[Saved data entries]
..............................
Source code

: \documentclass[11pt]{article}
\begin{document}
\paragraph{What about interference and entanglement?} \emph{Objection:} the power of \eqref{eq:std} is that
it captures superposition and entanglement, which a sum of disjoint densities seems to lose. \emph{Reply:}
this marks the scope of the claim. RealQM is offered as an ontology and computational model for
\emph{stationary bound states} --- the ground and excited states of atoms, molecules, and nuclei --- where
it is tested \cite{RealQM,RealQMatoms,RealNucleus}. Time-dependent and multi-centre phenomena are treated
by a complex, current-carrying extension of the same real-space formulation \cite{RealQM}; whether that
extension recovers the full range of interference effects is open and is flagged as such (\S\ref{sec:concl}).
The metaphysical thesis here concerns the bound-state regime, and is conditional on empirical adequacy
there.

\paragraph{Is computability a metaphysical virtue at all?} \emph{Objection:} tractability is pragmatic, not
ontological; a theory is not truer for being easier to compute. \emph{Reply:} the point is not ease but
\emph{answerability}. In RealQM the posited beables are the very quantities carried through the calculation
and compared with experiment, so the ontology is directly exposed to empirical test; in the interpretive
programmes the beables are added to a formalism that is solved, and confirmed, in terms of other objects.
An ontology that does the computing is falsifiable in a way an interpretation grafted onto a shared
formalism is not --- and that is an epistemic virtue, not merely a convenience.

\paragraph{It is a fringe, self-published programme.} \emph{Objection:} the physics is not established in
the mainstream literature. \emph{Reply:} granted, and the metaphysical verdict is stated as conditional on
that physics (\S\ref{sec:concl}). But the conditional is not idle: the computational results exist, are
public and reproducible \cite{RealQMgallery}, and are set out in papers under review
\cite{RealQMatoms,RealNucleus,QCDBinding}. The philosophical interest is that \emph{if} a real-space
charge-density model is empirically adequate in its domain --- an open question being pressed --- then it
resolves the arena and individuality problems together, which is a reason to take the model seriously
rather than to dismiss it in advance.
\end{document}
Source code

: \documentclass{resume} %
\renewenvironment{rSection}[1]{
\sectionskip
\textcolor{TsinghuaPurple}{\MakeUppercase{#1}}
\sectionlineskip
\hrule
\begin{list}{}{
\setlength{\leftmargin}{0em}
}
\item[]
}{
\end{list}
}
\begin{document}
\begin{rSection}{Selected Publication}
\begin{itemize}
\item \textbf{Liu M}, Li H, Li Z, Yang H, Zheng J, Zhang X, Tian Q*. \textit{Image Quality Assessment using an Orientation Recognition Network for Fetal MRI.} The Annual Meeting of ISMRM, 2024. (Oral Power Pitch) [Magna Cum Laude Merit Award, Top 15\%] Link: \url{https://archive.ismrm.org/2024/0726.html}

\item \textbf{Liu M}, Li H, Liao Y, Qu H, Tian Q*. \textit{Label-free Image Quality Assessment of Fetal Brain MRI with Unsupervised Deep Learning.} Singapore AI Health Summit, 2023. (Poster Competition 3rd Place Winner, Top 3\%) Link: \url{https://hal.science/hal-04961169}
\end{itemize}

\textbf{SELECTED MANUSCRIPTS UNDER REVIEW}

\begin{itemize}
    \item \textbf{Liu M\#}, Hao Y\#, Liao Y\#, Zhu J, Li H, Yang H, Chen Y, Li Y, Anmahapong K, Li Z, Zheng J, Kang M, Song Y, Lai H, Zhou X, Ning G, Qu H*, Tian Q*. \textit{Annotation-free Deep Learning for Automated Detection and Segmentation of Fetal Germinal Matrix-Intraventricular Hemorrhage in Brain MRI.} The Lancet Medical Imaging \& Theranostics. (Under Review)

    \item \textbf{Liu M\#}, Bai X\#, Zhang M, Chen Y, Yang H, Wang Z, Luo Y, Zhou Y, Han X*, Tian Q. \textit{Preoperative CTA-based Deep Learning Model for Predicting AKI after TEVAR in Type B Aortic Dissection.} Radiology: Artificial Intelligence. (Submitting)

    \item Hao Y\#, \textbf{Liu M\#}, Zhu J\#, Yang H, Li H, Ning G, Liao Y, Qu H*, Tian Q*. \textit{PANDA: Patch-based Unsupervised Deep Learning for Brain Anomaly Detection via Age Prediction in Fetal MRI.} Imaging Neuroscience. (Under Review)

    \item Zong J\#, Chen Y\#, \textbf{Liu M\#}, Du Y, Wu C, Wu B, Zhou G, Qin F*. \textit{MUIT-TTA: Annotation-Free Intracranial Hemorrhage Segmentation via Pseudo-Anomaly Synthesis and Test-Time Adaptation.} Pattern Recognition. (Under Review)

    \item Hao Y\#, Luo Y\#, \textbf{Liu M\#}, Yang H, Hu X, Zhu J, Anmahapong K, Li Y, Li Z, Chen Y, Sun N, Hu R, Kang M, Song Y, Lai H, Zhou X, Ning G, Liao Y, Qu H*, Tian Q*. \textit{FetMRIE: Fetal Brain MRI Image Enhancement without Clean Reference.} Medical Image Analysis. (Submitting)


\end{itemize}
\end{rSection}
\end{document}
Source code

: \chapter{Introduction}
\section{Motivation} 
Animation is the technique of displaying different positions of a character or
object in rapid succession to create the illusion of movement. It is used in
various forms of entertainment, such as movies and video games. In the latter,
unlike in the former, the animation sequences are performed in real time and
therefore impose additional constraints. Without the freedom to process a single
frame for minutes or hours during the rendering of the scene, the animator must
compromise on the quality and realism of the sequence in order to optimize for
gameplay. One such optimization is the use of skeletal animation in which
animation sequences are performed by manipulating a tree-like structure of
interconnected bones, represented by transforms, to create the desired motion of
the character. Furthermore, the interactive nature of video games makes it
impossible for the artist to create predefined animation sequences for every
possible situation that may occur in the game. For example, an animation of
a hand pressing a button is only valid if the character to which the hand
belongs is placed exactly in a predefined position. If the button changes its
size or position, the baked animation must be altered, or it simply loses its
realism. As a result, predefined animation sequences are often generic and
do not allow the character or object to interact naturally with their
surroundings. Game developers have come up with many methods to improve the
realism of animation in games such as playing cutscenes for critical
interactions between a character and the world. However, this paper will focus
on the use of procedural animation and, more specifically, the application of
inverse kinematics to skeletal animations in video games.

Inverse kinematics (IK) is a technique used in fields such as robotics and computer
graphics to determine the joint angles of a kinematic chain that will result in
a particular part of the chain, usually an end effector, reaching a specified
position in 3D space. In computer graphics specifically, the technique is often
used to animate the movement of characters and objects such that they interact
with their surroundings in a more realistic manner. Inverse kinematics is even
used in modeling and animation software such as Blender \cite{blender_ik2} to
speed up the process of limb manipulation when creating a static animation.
..............................
**Task item:** All records should be returned verbatim, none left out.

**Finished task:**
Source code

: \documentclass[11pt]{article}
\begin{document}
\paragraph{What about interference and entanglement?} \emph{Objection:} the power of \eqref{eq:std} is that
it captures superposition and entanglement, which a sum of disjoint densities seems to lose. \emph{Reply:}
this marks the scope of the claim. RealQM is offered as an ontology and computational model for
\emph{stationary bound states} --- the ground and excited states of atoms, molecules, and nuclei --- where
it is tested \cite{RealQM,RealQMatoms,RealNucleus}. Time-dependent and multi-centre phenomena are treated
by a complex, current-carrying extension of the same real-space formulation \cite{RealQM}; whether that
extension recovers the full range of interference effects is open and is flagged as such (\S\ref{sec:concl}).
The metaphysical thesis here concerns the bound-state regime, and is conditional on empirical adequacy
there.

\paragraph{Is computability a metaphysical virtue at all?} \emph{Objection:} tractability is pragmatic, not
ontological; a theory is not truer for being easier to compute. \emph{Reply:} the point is not ease but
\emph{answerability}. In RealQM the posited beables are the very quantities carried through the calculation
and compared with experiment, so the ontology is directly exposed to empirical test; in the interpretive
programmes the beables are added to a formalism that is solved, and confirmed, in terms of other objects.
An ontology that does the computing is falsifiable in a way an interpretation grafted onto a shared
formalism is not --- and that is an epistemic virtue, not merely a convenience.

\paragraph{It is a fringe, self-published programme.} \emph{Objection:} the physics is not established in
the mainstream literature. \emph{Reply:} granted, and the metaphysical verdict is stated as conditional on
that physics (\S\ref{sec:concl}). But the conditional is not idle: the computational results exist, are
public and reproducible \cite{RealQMgallery}, and are set out in papers under review
\cite{RealQMatoms,RealNucleus,QCDBinding}. The philosophical interest is that \emph{if} a real-space
charge-density model is empirically adequate in its domain --- an open question being pressed --- then it
resolves the arena and individuality problems together, which is a reason to take the model seriously
rather than to dismiss it in advance.
\end{document}
Source code

: \documentclass{resume} %
\renewenvironment{rSection}[1]{
\sectionskip
\textcolor{TsinghuaPurple}{\MakeUppercase{#1}}
\sectionlineskip
\hrule
\begin{list}{}{
\setlength{\leftmargin}{0em}
}
\item[]
}{
\end{list}
}
\begin{document}
\begin{rSection}{Selected Publication}
\begin{itemize}
\item \textbf{Liu M}, Li H, Li Z, Yang H, Zheng J, Zhang X, Tian Q*. \textit{Image Quality Assessment using an Orientation Recognition Network for Fetal MRI.} The Annual Meeting of ISMRM, 2024. (Oral Power Pitch) [Magna Cum Laude Merit Award, Top 15\%] Link: \url{https://archive.ismrm.org/2024/0726.html}

\item \textbf{Liu M}, Li H, Liao Y, Qu H, Tian Q*. \textit{Label-free Image Quality Assessment of Fetal Brain MRI with Unsupervised Deep Learning.} Singapore AI Health Summit, 2023. (Poster Competition 3rd Place Winner, Top 3\%) Link: \url{https://hal.science/hal-04961169}
\end{itemize}

\textbf{SELECTED MANUSCRIPTS UNDER REVIEW}

\begin{itemize}
    \item \textbf{Liu M\#}, Hao Y\#, Liao Y\#, Zhu J, Li H, Yang H, Chen Y, Li Y, Anmahapong K, Li Z, Zheng J, Kang M, Song Y, Lai H, Zhou X, Ning G, Qu H*, Tian Q*. \textit{Annotation-free Deep Learning for Automated Detection and Segmentation of Fetal Germinal Matrix-Intraventricular Hemorrhage in Brain MRI.} The Lancet Medical Imaging \& Theranostics. (Under Review)

    \item \textbf{Liu M\#}, Bai X\#, Zhang M, Chen Y, Yang H, Wang Z, Luo Y, Zhou Y, Han X*, Tian Q. \textit{Preoperative CTA-based Deep Learning Model for Predicting AKI after TEVAR in Type B Aortic Dissection.} Radiology: Artificial Intelligence. (Submitting)

    \item Hao Y\#, \textbf{Liu M\#}, Zhu J\#, Yang H, Li H, Ning G, Liao Y, Qu H*, Tian Q*. \textit{PANDA: Patch-based Unsupervised Deep Learning for Brain Anomaly Detection via Age Prediction in Fetal MRI.} Imaging Neuroscience. (Under Review)

    \item Zong J\#, Chen Y\#, \textbf{Liu M\#}, Du Y, Wu C, Wu B, Zhou G, Qin F*. \textit{MUIT-TTA: Annotation-Free Intracranial Hemorrhage Segmentation via Pseudo-Anomaly Synthesis and Test-Time Adaptation.} Pattern Recognition. (Under Review)

    \item Hao Y\#, Luo Y\#, \textbf{Liu M\#}, Yang H, Hu X, Zhu J, Anmahapong K, Li Y, Li Z, Chen Y, Sun N, Hu R, Kang M, Song Y, Lai H, Zhou X, Ning G, Liao Y, Qu H*, Tian Q*. \textit{FetMRIE: Fetal Brain MRI Image Enhancement without Clean Reference.} Medical Image Analysis. (Submitting)


\end{itemize}
\end{rSection}
\end{document}
Source code

: \chapter{Introduction}
\section{Motivation} 
Animation is the technique of displaying different positions of a character or
object in rapid succession to create the illusion of movement. It is used in
various forms of entertainment, such as movies and video games. In the latter,
unlike in the former, the animation sequences are performed in real time and
therefore impose additional constraints. Without the freedom to process a single
frame for minutes or hours during the rendering of the scene, the animator must
compromise on the quality and realism of the sequence in order to optimize for
gameplay. One such optimization is the use of skeletal animation in which
animation sequences are performed by manipulating a tree-like structure of
interconnected bones, represented by transforms, to create the desired motion of
the character. Furthermore, the interactive nature of video games makes it
impossible for the artist to create predefined animation sequences for every
possible situation that may occur in the game. For example, an animation of
a hand pressing a button is only valid if the character to which the hand
belongs is placed exactly in a predefined position. If the button changes its
size or position, the baked animation must be altered, or it simply loses its
realism. As a result, predefined animation sequences are often generic and
do not allow the character or object to interact naturally with their
surroundings. Game developers have come up with many methods to improve the
realism of animation in games such as playing cutscenes for critical
interactions between a character and the world. However, this paper will focus
on the use of procedural animation and, more specifically, the application of
inverse kinematics to skeletal animations in video games.

Inverse kinematics (IK) is a technique used in fields such as robotics and computer
graphics to determine the joint angles of a kinematic chain that will result in
a particular part of the chain, usually an end effector, reaching a specified
position in 3D space. In computer graphics specifically, the technique is often
used to animate the movement of characters and objects such that they interact
with their surroundings in a more realistic manner. Inverse kinematics is even
used in modeling and animation software such as Blender \cite{blender_ik2} to
speed up the process of limb manipulation when creating a static animation.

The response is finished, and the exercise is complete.